**Material to process:**
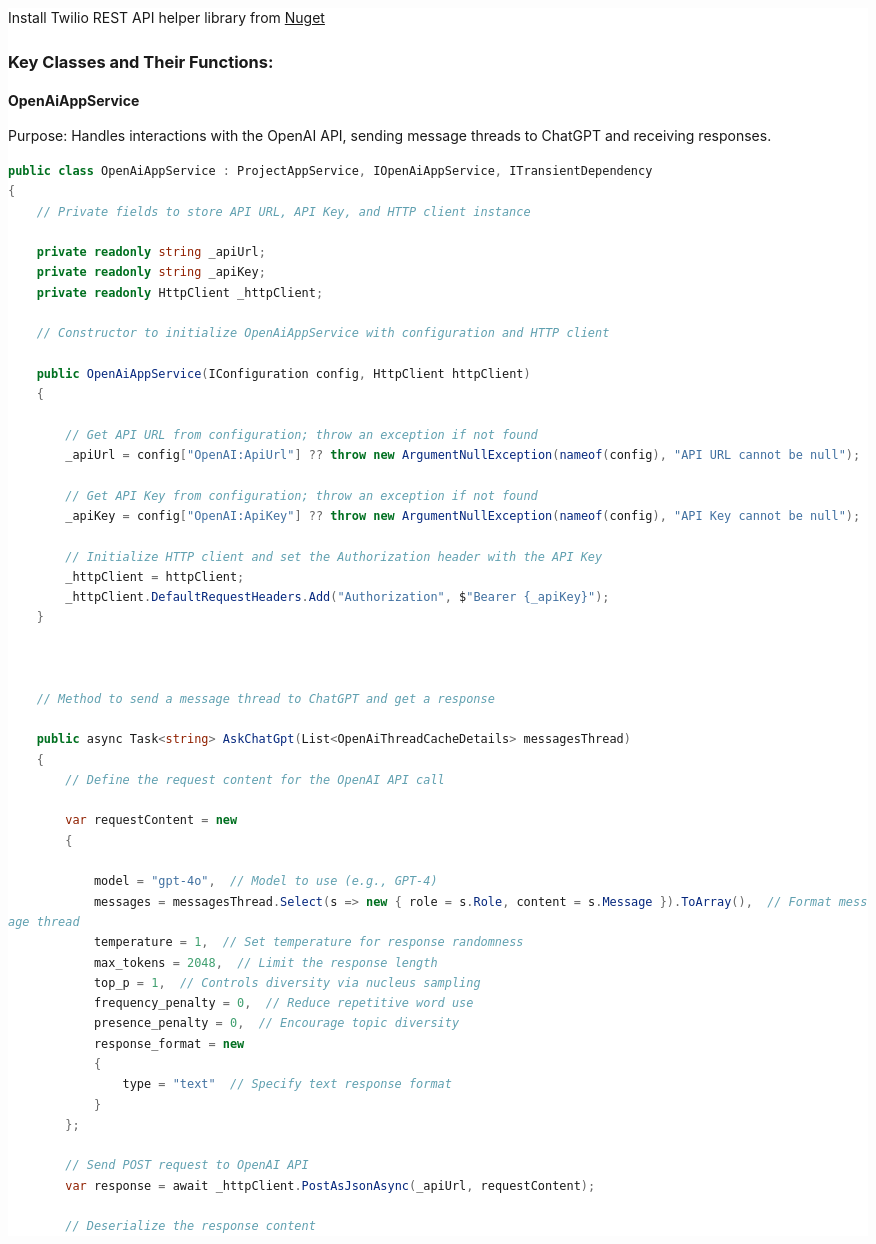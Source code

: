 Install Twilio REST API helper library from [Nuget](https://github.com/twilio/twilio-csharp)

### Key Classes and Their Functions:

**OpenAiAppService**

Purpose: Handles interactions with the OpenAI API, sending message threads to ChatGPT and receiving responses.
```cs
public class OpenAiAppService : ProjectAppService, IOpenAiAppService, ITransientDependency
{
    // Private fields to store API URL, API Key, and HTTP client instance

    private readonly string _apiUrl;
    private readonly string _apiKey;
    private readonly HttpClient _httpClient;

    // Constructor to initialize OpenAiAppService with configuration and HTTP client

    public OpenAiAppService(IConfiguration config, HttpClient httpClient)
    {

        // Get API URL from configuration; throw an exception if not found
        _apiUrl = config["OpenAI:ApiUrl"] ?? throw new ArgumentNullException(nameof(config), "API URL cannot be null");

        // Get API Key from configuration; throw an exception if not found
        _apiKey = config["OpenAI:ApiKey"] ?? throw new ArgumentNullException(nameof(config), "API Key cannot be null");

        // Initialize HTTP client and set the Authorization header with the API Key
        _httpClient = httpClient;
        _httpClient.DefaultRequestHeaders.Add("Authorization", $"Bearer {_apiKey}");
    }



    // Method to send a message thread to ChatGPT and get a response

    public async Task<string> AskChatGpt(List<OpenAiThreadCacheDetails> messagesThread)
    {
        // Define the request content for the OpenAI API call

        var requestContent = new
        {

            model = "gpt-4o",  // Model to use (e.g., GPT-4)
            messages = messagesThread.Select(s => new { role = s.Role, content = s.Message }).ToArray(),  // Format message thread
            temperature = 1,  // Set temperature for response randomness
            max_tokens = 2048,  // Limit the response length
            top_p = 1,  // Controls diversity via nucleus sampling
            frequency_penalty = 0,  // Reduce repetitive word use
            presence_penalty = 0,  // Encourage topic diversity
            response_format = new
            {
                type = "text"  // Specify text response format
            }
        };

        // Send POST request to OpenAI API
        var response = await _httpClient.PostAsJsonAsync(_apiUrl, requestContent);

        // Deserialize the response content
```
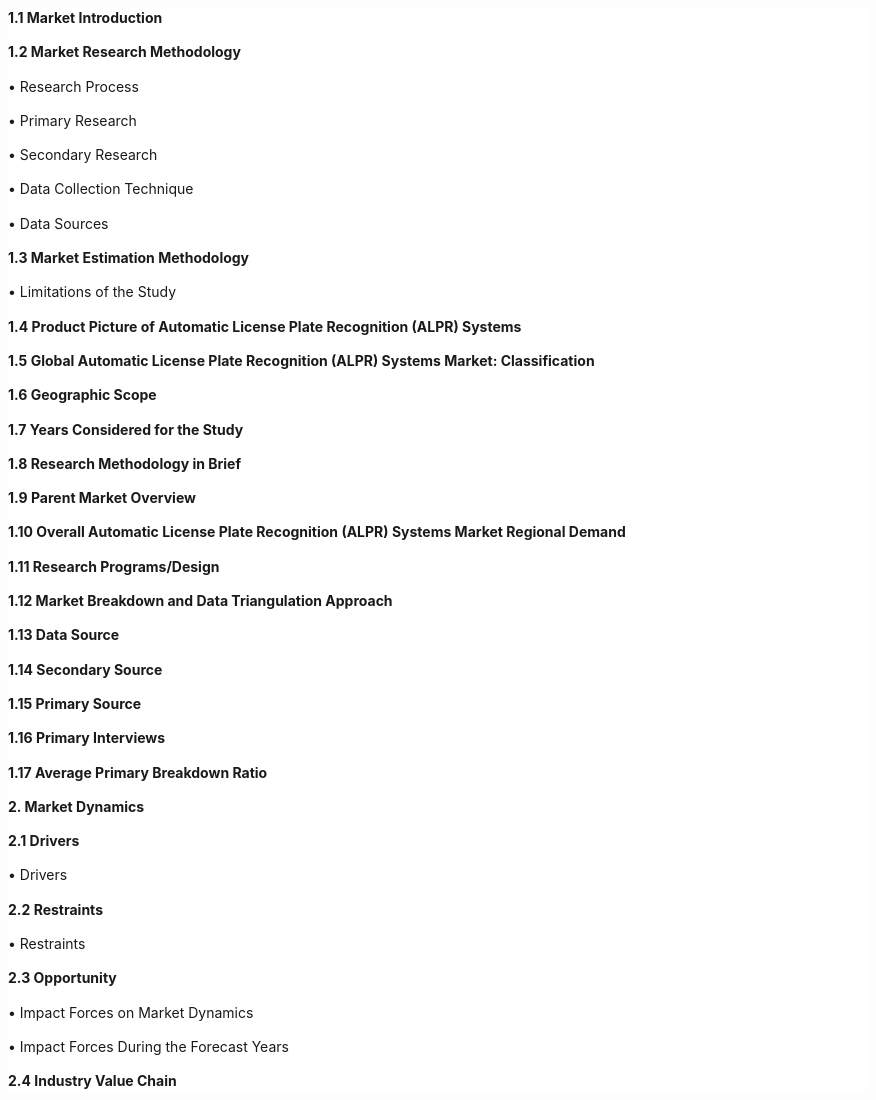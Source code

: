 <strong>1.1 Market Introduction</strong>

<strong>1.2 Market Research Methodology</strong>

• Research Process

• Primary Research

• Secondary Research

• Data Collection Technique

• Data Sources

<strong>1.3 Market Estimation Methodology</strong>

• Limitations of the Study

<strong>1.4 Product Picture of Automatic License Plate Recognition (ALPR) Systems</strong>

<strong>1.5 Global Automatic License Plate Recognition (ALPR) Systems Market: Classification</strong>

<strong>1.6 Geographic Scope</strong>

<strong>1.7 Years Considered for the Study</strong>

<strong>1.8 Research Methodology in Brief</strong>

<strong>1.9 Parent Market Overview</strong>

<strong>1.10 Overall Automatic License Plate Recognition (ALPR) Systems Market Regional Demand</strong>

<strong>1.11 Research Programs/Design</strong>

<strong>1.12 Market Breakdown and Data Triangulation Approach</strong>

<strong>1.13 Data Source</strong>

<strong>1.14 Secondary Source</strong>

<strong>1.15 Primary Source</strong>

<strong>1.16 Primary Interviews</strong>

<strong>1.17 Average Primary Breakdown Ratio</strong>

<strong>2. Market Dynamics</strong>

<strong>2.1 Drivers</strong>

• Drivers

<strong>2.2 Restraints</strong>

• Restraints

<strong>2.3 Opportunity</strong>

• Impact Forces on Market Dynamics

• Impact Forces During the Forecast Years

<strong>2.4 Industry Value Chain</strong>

**The problem:**
Find the lines in the data that include "public", then copy each of them.

**Result of the exercise:**
public class OpenAiAppService : ProjectAppService, IOpenAiAppService, ITransientDependency
    public OpenAiAppService(IConfiguration config, HttpClient httpClient)
    public async Task<string> AskChatGpt(List<OpenAiThreadCacheDetails> messagesThread)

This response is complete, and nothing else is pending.